Para entender as causas e os porquês

Por Gabriel Perissé em 29/04/2008 na edição 483

Nossa vergonha. Podemos, por esse ângulo, olhar uma vez mais para a situação atual da educação brasileira.

Vergonha que se aprofunda a cada nova avaliação, seja um Enem, um Saeb, um Enade, um Pisa… As informações desmascaram e corroboram. Denunciam situações-limite e reafirmam a sensação de fracasso, a realidade do fracasso.

No domingo (20/4), Gaudêncio Torquato afirmava em artigo do Estado de S.Paulo (‘Escola pública na teia do atraso’) que…

‘…o ensino básico atravessa a maior crise de sua história. Milhares de alunos concluem a quarta série sem saber ler nem escrever, muito menos fazer contas’.

No Estado de Minas (23/04), outro artigo, ‘A urgência da educação’, de Jorge Werthein (diretor-executivo da Rede de Informação Tecnológica Latino-americana):

‘A qualidade do ensino continua precária […]. Alguém pode dizer que o Brasil já foi pior. Já. Melhorou muito nos últimos anos.
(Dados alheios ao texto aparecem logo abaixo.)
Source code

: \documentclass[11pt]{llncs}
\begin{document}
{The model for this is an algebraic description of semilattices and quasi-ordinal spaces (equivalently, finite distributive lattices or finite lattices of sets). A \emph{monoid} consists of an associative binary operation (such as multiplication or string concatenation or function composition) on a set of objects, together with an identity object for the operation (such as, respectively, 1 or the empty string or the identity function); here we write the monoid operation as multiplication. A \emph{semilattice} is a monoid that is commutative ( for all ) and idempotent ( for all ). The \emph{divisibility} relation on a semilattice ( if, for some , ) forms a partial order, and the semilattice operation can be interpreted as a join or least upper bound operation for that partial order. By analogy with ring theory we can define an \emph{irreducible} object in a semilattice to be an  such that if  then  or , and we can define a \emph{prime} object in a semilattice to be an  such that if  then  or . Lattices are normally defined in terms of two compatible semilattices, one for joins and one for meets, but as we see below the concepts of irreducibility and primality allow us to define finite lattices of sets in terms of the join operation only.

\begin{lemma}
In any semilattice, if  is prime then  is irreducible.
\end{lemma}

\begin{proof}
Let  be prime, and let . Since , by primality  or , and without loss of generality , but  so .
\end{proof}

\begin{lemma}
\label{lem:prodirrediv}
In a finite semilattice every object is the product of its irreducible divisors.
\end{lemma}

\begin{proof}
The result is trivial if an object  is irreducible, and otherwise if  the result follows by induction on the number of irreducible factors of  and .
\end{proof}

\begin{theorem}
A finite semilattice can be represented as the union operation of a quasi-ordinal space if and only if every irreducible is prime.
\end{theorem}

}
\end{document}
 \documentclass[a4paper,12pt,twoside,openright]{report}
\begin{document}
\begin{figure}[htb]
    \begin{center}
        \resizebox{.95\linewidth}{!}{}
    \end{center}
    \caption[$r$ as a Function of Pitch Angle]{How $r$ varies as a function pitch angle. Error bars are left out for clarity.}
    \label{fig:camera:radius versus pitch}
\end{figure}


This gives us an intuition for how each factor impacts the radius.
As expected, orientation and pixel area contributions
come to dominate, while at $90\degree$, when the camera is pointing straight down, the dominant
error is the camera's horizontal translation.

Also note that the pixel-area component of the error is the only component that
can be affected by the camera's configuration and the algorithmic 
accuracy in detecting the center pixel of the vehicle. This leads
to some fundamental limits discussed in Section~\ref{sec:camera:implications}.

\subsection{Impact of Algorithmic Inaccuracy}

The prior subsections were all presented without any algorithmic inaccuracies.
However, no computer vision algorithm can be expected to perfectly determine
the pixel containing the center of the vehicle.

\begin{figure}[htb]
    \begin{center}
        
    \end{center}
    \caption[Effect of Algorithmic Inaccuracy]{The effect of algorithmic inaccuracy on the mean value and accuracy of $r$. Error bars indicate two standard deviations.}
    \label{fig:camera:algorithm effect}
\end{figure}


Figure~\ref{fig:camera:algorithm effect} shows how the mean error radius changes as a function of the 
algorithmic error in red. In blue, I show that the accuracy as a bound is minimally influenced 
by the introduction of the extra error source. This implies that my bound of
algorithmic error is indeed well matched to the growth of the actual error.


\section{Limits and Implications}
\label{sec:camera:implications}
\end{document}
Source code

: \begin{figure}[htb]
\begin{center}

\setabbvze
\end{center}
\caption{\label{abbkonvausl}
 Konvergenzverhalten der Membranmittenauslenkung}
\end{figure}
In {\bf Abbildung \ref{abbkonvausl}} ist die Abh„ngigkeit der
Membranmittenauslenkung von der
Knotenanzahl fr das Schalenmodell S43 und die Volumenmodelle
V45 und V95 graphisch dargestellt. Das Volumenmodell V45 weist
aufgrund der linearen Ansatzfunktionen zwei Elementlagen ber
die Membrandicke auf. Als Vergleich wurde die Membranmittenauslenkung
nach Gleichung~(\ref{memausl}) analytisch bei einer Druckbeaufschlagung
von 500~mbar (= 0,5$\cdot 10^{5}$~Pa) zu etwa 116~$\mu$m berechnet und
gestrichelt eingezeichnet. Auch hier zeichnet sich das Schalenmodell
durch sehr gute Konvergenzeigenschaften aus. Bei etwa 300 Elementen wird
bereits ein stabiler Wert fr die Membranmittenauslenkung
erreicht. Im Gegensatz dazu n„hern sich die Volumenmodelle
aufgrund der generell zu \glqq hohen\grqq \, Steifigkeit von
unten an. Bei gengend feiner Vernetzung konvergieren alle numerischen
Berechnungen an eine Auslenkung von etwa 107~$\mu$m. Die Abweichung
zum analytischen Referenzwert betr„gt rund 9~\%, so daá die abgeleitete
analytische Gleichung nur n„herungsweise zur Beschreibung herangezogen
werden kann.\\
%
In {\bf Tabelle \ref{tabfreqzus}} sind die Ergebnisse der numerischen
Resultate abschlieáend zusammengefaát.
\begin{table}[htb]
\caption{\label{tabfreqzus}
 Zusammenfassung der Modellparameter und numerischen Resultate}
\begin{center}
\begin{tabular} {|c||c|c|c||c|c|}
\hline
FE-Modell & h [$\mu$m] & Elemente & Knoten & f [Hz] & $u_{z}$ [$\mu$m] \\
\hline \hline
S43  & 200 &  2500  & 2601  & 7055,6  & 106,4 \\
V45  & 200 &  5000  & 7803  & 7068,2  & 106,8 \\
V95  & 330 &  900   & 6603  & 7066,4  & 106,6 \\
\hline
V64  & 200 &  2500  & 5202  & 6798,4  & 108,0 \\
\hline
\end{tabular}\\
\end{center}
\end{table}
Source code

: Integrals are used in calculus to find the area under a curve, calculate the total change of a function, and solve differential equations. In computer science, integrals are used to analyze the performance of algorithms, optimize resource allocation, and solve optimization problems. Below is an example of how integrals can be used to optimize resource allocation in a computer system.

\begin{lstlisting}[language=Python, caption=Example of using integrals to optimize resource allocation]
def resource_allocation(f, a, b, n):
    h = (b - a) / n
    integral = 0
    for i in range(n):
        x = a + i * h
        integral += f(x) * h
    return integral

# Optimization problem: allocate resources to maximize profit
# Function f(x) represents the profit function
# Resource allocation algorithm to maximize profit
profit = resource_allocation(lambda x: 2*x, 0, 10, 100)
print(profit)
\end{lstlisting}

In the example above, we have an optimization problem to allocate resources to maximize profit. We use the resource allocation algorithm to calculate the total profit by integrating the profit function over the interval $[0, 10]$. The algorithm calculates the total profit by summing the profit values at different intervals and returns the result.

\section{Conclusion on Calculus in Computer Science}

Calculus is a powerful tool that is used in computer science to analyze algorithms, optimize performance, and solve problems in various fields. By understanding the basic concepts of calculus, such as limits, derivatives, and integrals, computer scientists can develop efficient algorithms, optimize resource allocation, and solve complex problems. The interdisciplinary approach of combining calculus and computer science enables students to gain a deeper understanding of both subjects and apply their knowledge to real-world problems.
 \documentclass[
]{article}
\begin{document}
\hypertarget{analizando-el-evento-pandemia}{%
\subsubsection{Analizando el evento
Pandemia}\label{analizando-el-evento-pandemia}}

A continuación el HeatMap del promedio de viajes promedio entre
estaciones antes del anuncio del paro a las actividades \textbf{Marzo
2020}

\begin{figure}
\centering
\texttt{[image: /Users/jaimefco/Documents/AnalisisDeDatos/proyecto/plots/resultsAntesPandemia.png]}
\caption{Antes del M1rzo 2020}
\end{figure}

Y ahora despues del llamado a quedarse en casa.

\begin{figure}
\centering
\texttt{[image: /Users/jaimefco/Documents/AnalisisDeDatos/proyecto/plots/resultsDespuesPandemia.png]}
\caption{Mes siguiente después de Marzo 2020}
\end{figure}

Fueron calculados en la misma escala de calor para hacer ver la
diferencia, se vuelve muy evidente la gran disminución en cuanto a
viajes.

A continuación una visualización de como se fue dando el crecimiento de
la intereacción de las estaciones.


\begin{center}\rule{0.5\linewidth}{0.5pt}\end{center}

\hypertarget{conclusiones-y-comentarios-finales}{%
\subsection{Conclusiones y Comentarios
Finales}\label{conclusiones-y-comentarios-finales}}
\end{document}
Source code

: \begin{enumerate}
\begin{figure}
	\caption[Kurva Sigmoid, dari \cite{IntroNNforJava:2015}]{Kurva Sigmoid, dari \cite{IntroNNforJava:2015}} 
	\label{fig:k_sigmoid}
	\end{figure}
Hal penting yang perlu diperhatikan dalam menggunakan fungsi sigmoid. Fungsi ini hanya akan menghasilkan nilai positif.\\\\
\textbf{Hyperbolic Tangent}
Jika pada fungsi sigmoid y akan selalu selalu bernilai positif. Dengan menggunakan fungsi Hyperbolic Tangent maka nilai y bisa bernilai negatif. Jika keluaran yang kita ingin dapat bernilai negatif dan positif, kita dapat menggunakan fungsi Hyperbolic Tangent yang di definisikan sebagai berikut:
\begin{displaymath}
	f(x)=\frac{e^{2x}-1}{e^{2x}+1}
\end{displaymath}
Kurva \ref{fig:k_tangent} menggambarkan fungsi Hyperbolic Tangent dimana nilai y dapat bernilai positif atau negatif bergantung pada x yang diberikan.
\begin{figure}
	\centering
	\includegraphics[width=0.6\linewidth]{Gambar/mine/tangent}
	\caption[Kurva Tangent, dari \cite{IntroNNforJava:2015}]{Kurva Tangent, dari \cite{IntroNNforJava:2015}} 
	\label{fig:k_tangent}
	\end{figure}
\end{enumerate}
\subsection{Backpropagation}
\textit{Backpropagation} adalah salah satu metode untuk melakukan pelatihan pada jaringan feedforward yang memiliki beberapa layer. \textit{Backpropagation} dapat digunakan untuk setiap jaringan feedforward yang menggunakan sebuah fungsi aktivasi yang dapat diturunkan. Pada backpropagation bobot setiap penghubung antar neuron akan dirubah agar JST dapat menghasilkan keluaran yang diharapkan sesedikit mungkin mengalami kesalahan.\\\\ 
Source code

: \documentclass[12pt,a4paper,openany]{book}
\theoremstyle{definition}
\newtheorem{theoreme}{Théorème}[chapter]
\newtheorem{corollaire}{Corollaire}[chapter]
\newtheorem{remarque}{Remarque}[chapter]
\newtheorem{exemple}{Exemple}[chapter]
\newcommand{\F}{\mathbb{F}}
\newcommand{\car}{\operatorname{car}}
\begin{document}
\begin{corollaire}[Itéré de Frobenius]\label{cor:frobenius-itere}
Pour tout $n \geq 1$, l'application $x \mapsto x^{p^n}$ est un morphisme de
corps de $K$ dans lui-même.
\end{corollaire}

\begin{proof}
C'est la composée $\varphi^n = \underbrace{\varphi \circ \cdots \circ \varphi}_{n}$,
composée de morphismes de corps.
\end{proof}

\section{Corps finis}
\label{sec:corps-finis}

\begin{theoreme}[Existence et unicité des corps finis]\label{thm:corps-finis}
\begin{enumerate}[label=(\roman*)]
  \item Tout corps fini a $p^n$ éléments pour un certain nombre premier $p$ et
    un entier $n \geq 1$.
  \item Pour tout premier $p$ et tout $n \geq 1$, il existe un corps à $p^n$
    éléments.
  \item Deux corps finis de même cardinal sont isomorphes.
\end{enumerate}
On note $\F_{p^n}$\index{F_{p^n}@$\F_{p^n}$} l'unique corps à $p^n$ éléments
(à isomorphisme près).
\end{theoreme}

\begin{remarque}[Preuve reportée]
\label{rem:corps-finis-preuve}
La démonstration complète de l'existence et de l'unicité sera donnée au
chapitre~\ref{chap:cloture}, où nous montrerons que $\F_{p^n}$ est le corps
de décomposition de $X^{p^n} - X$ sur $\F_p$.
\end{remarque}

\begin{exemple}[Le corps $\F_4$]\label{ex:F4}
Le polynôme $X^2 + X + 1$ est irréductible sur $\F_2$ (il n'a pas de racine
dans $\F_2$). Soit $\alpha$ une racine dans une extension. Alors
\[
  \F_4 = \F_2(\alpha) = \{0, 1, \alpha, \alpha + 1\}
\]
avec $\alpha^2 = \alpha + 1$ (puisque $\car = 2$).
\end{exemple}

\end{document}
Mas a atenção redobrada no item educação não pode (nem deve) ser relegada a plano secundário no cardápio das políticas públicas, tem que ser prioridade.’

Estresse e faltas

O Jornal do Commercio de Recife, ao anunciar em sua versão online que as escolas iriam realizar ato em defesa da educação pública no dia 25 de abril, acrescentava:

‘Em Pernambuco, segundo pesquisa do Fundo das Nações Unidas pela Infância, são mais de 172 mil meninos e meninas excluídos da escola.’

Na edição de abril, a revista Nova Escola, com suas matérias sempre tão otimistas, em que o professor, super-trabalhador, salvará o mundo… até a Nova Escola reconhece os graves problemas, haja vista a quantidade de professores doentes:

‘Pesquisa […] feita em 2007 com 500 professores de redes públicas das capitais revelou que mais da metade dos entrevistados sofre de estresse. […] No estado de São Paulo – a maior rede do país, com 250 mil professores –, são registradas 30 mil faltas por dia. Só em 2006 foram quase 140 mil licenças médicas, com duração média de 33 dias.’

Mobilização coletiva

Quanto mais a mídia divulgar o quadro calamitoso, melhor. Mais consciência teremos, e (é o que se espera) mais apoio daremos a quem propuser soluções inteligentes e alcançáveis.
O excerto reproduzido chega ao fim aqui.